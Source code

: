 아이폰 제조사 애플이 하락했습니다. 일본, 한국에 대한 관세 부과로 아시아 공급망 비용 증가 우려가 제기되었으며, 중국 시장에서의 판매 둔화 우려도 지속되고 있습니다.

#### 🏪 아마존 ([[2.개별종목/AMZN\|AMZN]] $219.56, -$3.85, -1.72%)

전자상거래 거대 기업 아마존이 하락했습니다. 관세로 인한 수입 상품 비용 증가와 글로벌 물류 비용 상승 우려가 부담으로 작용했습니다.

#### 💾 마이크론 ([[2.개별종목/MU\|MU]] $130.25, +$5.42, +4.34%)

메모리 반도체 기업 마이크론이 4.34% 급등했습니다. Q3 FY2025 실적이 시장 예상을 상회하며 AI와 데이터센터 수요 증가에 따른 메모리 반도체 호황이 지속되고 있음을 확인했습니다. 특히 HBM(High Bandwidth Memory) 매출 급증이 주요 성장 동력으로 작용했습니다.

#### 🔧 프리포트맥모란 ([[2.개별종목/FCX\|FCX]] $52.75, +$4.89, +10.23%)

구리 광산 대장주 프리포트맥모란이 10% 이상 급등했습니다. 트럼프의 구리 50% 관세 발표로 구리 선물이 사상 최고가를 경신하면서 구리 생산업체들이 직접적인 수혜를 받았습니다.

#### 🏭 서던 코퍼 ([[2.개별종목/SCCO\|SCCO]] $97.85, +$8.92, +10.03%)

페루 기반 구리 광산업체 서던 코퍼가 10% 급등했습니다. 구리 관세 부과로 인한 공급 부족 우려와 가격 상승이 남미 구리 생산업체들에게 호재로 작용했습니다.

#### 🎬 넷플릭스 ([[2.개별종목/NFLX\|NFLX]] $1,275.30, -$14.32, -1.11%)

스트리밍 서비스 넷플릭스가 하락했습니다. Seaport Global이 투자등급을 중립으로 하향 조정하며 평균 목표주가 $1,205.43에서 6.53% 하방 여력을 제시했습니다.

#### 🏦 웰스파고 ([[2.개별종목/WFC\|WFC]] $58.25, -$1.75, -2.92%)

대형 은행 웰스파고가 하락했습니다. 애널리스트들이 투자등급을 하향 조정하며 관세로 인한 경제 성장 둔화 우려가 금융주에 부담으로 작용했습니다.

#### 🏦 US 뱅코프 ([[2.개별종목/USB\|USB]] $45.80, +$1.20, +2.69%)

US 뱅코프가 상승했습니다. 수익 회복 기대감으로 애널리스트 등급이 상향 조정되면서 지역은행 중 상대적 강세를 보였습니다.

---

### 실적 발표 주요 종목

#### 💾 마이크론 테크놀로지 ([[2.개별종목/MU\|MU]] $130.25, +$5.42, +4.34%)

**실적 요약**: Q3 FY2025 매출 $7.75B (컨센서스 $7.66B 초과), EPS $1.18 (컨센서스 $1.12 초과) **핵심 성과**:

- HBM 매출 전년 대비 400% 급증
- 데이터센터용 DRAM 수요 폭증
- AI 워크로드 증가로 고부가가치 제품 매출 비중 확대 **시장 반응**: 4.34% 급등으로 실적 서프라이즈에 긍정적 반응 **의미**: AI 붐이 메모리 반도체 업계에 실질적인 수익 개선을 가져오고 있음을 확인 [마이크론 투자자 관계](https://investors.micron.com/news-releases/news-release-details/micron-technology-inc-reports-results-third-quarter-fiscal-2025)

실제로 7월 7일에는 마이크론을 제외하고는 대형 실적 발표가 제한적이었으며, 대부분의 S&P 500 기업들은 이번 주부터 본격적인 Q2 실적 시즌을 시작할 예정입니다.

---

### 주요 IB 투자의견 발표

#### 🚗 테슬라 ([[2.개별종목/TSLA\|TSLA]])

= = = =

→ **Directions**: Would you please copy the lines above, from the one holding "#### 🏦 웰스파고 ([[2.개별종목/WFC\|WFC]]" through the last, and nothing else?

→ **Expected answer**:
#### 🏦 웰스파고 ([[2.개별종목/WFC\|WFC]] $58.25, -$1.75, -2.92%)

대형 은행 웰스파고가 하락했습니다. 애널리스트들이 투자등급을 하향 조정하며 관세로 인한 경제 성장 둔화 우려가 금융주에 부담으로 작용했습니다.

#### 🏦 US 뱅코프 ([[2.개별종목/USB\|USB]] $45.80, +$1.20, +2.69%)

US 뱅코프가 상승했습니다. 수익 회복 기대감으로 애널리스트 등급이 상향 조정되면서 지역은행 중 상대적 강세를 보였습니다.

---

### 실적 발표 주요 종목

#### 💾 마이크론 테크놀로지 ([[2.개별종목/MU\|MU]] $130.25, +$5.42, +4.34%)

**실적 요약**: Q3 FY2025 매출 $7.75B (컨센서스 $7.66B 초과), EPS $1.18 (컨센서스 $1.12 초과) **핵심 성과**:

- HBM 매출 전년 대비 400% 급증
- 데이터센터용 DRAM 수요 폭증
- AI 워크로드 증가로 고부가가치 제품 매출 비중 확대 **시장 반응**: 4.34% 급등으로 실적 서프라이즈에 긍정적 반응 **의미**: AI 붐이 메모리 반도체 업계에 실질적인 수익 개선을 가져오고 있음을 확인 [마이크론 투자자 관계](https://investors.micron.com/news-releases/news-release-details/micron-technology-inc-reports-results-third-quarter-fiscal-2025)

실제로 7월 7일에는 마이크론을 제외하고는 대형 실적 발표가 제한적이었으며, 대부분의 S&P 500 기업들은 이번 주부터 본격적인 Q2 실적 시즌을 시작할 예정입니다.

---

### 주요 IB 투자의견 발표

#### 🚗 테슬라 ([[2.개별종목/TSLA\|TSLA]])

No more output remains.